Veo a mi madre entrar apresurada. Viene del negocio donde trabaja al lado de mi padre. Hay que encender las velas del shabat, antes de que oscurezca. Dispone sus velas, nos llama y dice la bendición.
Va a cerciorarse de que todo esté listo para la cena. La oigo preguntar a la vieja Rosa, la nana, que porqué‚ quedan tan pocas velas. Yo, que sé la respuesta, corro a esconderme.
– Señora, las niñas se llevan las velas al parque para encerar las resbaladillas.
¿Tendremos regaño? No, no hay tiempo. Hay muchos preparativos para una cena de shabat.
Hay algo místico en el aire. No se nos permite encender la luz, ni la radio. Empieza el descanso sabático. Es más, no nos atreveríamos a cometer ninguna de esas transgresiones. Tenemos terror a recibir algún castigo divino. Estoy feliz. No tengo que ir a la escuela dos días consecutivos. A los ocho o diez años es mucho tiempo.
Huele a sábado. Hay una mezcla de olores especial: a caldo de pollo, a pollo al horno y a otras delicias. En la mesa se pone el mantel almidonado, la vajilla fina. Todo luce dispuesto para una fiesta. Por los aromas se sabe que día es.
Llega la hora de la cena. Papá preside la mesa. Nos pide que nos levantemos. Llena su copa para la bendición del vino. Tiene una excelente voz de barítono. Me gusta mucho oírlo. Después, nos pasa la copa a cada uno de nosotros para que tomemos un sorbo. Si exageramos nos lanza una mirada que quiere ser severa. Los niños no deben tomar mucho alcohol. Después, viene la bendición del pan. Se reparte un pedacito a cada uno, debemos ponerle sal y rezar la respectiva bendición en hebreo. Por supuesto, no entendemos nada de lo que decimos. Cenamos, ahora ya podemos hablar, reír y comer. Papá muestra una gran satisfacción en cumplir con todos estos ritos. A mí, me parecen mágicos. Hace tantos siglos que los judíos celebran esta ceremonia, semana a semana. Estén donde estén. Con o sin persecución.
Porque se nos ha dicho, que no nos quieren. Somos diferentes.
Mis amigos Chente y Conchita cuando nos presentan a alguien, siempre dicen en tono de excusa: – Ellos son judíos, pero no tienen la culpa. ¿Culpa de qué‚? Solo se, que por ser judíos, hemos tenido que salir huyendo de todas partes.
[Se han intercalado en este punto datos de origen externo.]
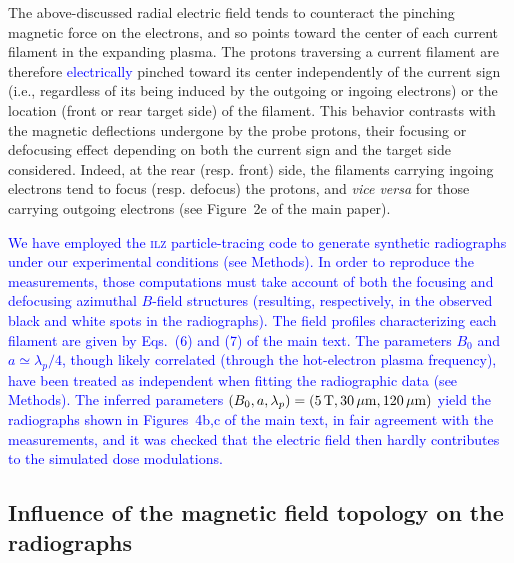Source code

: \documentclass[aps,superscriptaddress]{revtex4}
\begin{document}
The above-discussed radial electric field tends to counteract the pinching magnetic force on the electrons, and so points toward the center of each current filament in the expanding plasma. The protons traversing a current filament are therefore \textcolor{blue}{electrically} pinched toward its center independently of the current sign (i.e., regardless of its being induced by the outgoing or ingoing electrons) or the location (front or rear target side) of the filament. This behavior contrasts with the magnetic deflections undergone by the probe protons, their focusing or defocusing effect depending on both the current sign and the target side considered. Indeed, at the rear (resp. front) side, the filaments carrying ingoing electrons tend to focus (resp. defocus) the protons, and \emph{vice versa} for those carrying outgoing electrons (see Figure~2e of the main paper).

\textcolor{blue}{We have employed the \textsc{ilz} particle-tracing code to generate synthetic radiographs under our experimental conditions (see Methods). In order to reproduce the measurements, those computations must take account of both the focusing and defocusing azimuthal $B$-field structures (resulting, respectively, in the observed black and white spots in the radiographs). The field profiles characterizing each filament are given by Eqs.~(6) and (7) of the main text. The parameters $B_0$ and $a \simeq \lambda_p/4$, though likely correlated (through the hot-electron plasma frequency), have been treated as independent when fitting the radiographic data (see Methods). The inferred parameters $(B_0,a,\lambda_p)=(5\,\rm T,30\,\rm \mu m,120\,\rm \mu m)$ yield the radiographs shown in Figures~4b,c of the main text, in fair agreement with the measurements, and it was checked that the electric field then hardly contributes to the simulated dose modulations.
}

\subsection{Influence of the magnetic field topology on the radiographs}
\end{document}
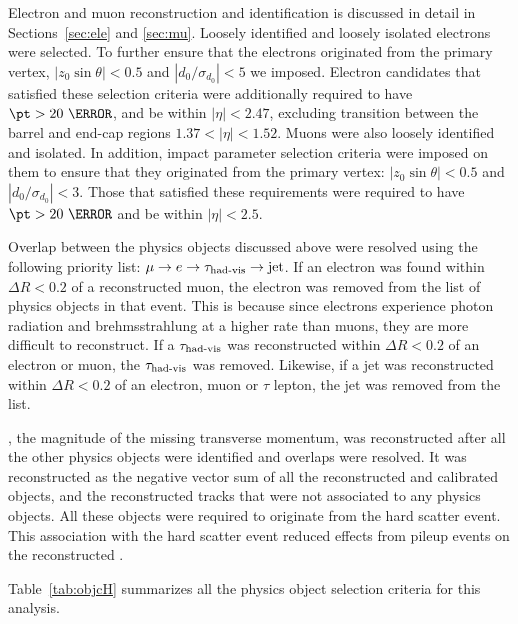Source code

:\par Electron and muon reconstruction and identification is discussed in detail in Sections~\ref{sec:ele} and 
\ref{sec:mu}. Loosely identified and loosely isolated electrons were selected. To further ensure that the electrons originated 
from the primary vertex, $|z_0\sin\theta|<0.5$ and $|d_0/\sigma_{d_0}|<5$ we imposed.  
Electron candidates that satisfied these selection criteria were additionally required 
to have $\pt>20~\GeV$, and be within $|\eta|<2.47$, excluding transition between the barrel and end-cap regions $1.37<|\eta|<1.52$.
Muons were also loosely identified and isolated. In addition, impact parameter selection 
criteria were imposed on them to ensure that they originated from the primary 
vertex: $|z_0\sin\theta|<0.5$ and $|d_0/\sigma_{d_0}|<3$. 
Those that satisfied these requirements were required to have $\pt>20~\GeV$ and be within $|\eta|<2.5$.  

\par Overlap between the physics objects discussed above were resolved using the following priority list: 
$\mu\to e\to\tau_{\text{had-vis}}\to\text{jet}$. If an electron was found within $\Delta R < 0.2$ 
of a reconstructed muon, the electron was removed from the list of physics objects in that event. This is 
because since electrons experience photon radiation and brehmsstrahlung at a higher rate than muons, they are   
more difficult to reconstruct. If a $\tau_{\text{had-vis}}$ was reconstructed within $\Delta R<0.2$ of an electron 
or muon, the $\tau_{\text{had-vis}}$ was removed. Likewise, if a jet was reconstructed within $\Delta R<0.2$ of an electron, muon 
or $\tau$ lepton, the jet was removed from the list.   

\par \met, the magnitude of the missing transverse momentum, was reconstructed after all 
the other physics objects were identified and overlaps were resolved. 
It was reconstructed as the negative vector sum of all the reconstructed and calibrated objects, and the reconstructed 
tracks that were not associated to any physics objects. All these objects were required to originate from the hard 
scatter event. This association with the hard scatter event reduced effects from pileup events on the reconstructed 
\met.

\par Table~\ref{tab:objcH} summarizes all the physics object selection criteria for this analysis.     

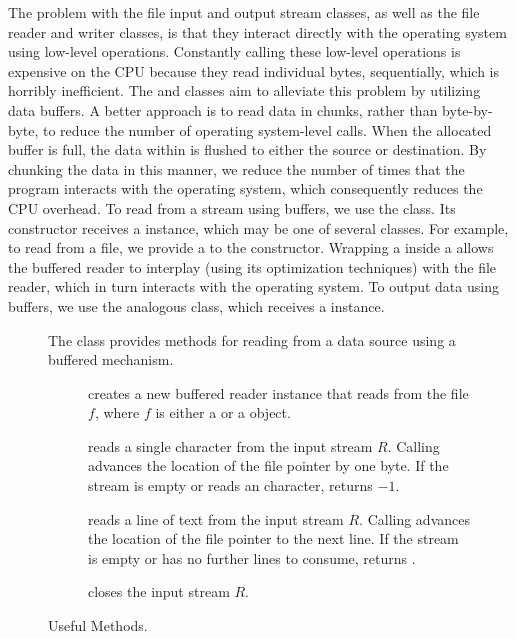The problem with the file input and output stream classes, as well as the file reader and writer classes, is that they interact directly with the operating system using low-level operations. 
Constantly calling these low-level operations is expensive on the CPU because they read individual bytes, sequentially, which is horribly inefficient. 
The  and  classes aim to alleviate this problem by utilizing data buffers. 
A better approach is to read data in chunks, rather than byte-by-byte, to reduce the number of operating system-level calls.
When the allocated buffer is full, the data within is flushed to either the source or destination. 
By chunking the data in this manner, we reduce the number of times that the program interacts with the operating system, which consequently reduces the CPU overhead.
To read from a stream using buffers, we use the  class. Its constructor receives a  instance, which may be one of several classes. 
For example, to read from a file, we provide a  to the  constructor. 
Wrapping a  inside a  allows the buffered reader to interplay (using its optimization techniques) with the file reader, which in turn interacts with the operating system. 
To output data using buffers, we use the analogous  class, which receives a  instance. 

\begin{figure}[tp]
  \small
  \begin{tcolorbox}[title=BufferedReader Methods]
    The  class provides methods for reading from a data source using a buffered mechanism.
    \vspace{2ex}
  \begin{description}
    \item [] creates a new buffered reader instance that reads from the file $f$, where $f$ is either a  or a  object.
    \item [] reads a single character from the input stream $R$. Calling  advances the location of the file pointer by one byte. If the stream is empty or reads an  character, returns $-1$.
    \item [] reads a line of text from the input stream $R$. Calling  advances the location of the file pointer to the next line. If the stream is empty or has no further lines to consume, returns .
    \item [] closes the input stream $R$.
  \end{description}
\end{tcolorbox}
  \caption{Useful  Methods.}
  \label{fig:br}
\end{figure}

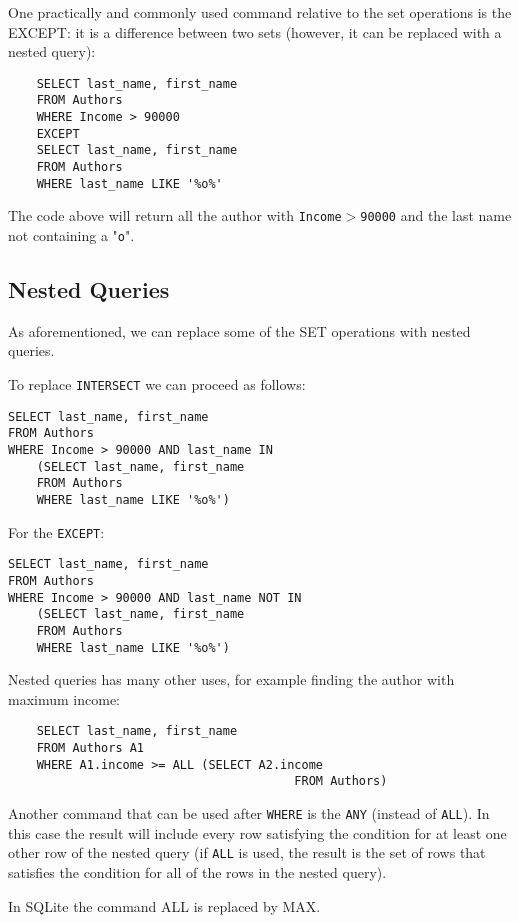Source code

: \documentclass[a4page, 11pt]{article}
\theoremstyle{definition}
\begin{document}
One practically and commonly used command relative to the set operations is the EXCEPT: it is a difference between two sets (however, it can be replaced with a nested query):
\begin{lstlisting}
	SELECT last_name, first_name
	FROM Authors
	WHERE Income > 90000
	EXCEPT 
	SELECT last_name, first_name
	FROM Authors
	WHERE last_name LIKE '%o%' 
\end{lstlisting}
The code above will return all the author with \texttt{Income$>$90000} and the last name not containing a "\texttt{o}".

\subsection{Nested Queries}
As aforementioned, we can replace some of the SET operations with nested queries.

To replace \texttt{INTERSECT} we can proceed as follows:
\begin{lstlisting}
SELECT last_name, first_name
FROM Authors
WHERE Income > 90000 AND last_name IN 
	(SELECT last_name, first_name
	FROM Authors
	WHERE last_name LIKE '%o%')
\end{lstlisting}

For the \texttt{EXCEPT}:
\begin{lstlisting}
SELECT last_name, first_name
FROM Authors
WHERE Income > 90000 AND last_name NOT IN 
	(SELECT last_name, first_name
	FROM Authors
	WHERE last_name LIKE '%o%')
\end{lstlisting}

Nested queries has many other uses, for example finding the author with maximum income:
\begin{lstlisting}
	SELECT last_name, first_name
	FROM Authors A1
	WHERE A1.income >= ALL (SELECT A2.income
										FROM Authors)
\end{lstlisting}

Another command that can be used after \texttt{WHERE} is the \texttt{ANY} (instead of \texttt{ALL}). 
In this case the result will include every row satisfying the condition for at least one other row of the nested query (if \texttt{ALL} is used, the result is the set of rows that satisfies the condition for all of the rows in the nested query). 

In SQLite the command ALL is replaced by MAX.
\end{document}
Se termina la cena, nos quedamos un rato de sobremesa. Después las muchachas vienen a apagar las luces. Es hora de dormir. Yo, que soy muy desvelada, me resisto a acostarme. Voy en puntas de pie a la sala. Las velas aún están encendidas y el olor a sábado persiste. La luz de las velas da un carácter fantasmagórico a todo. Particularmente a las fotografías de mis abuelos muertos.
Me da una mezcla de terror y gusto inexplicable al arriesgarme a pasar frente a las fotografías. Les tengo miedo y éste me vence. Corro a refugiarme entre el alba segura de mis sábanas almidonadas. Con tantas emociones, me duermo inmediatamente, feliz de no tener que madrugar al día siguiente para ir a la escuela.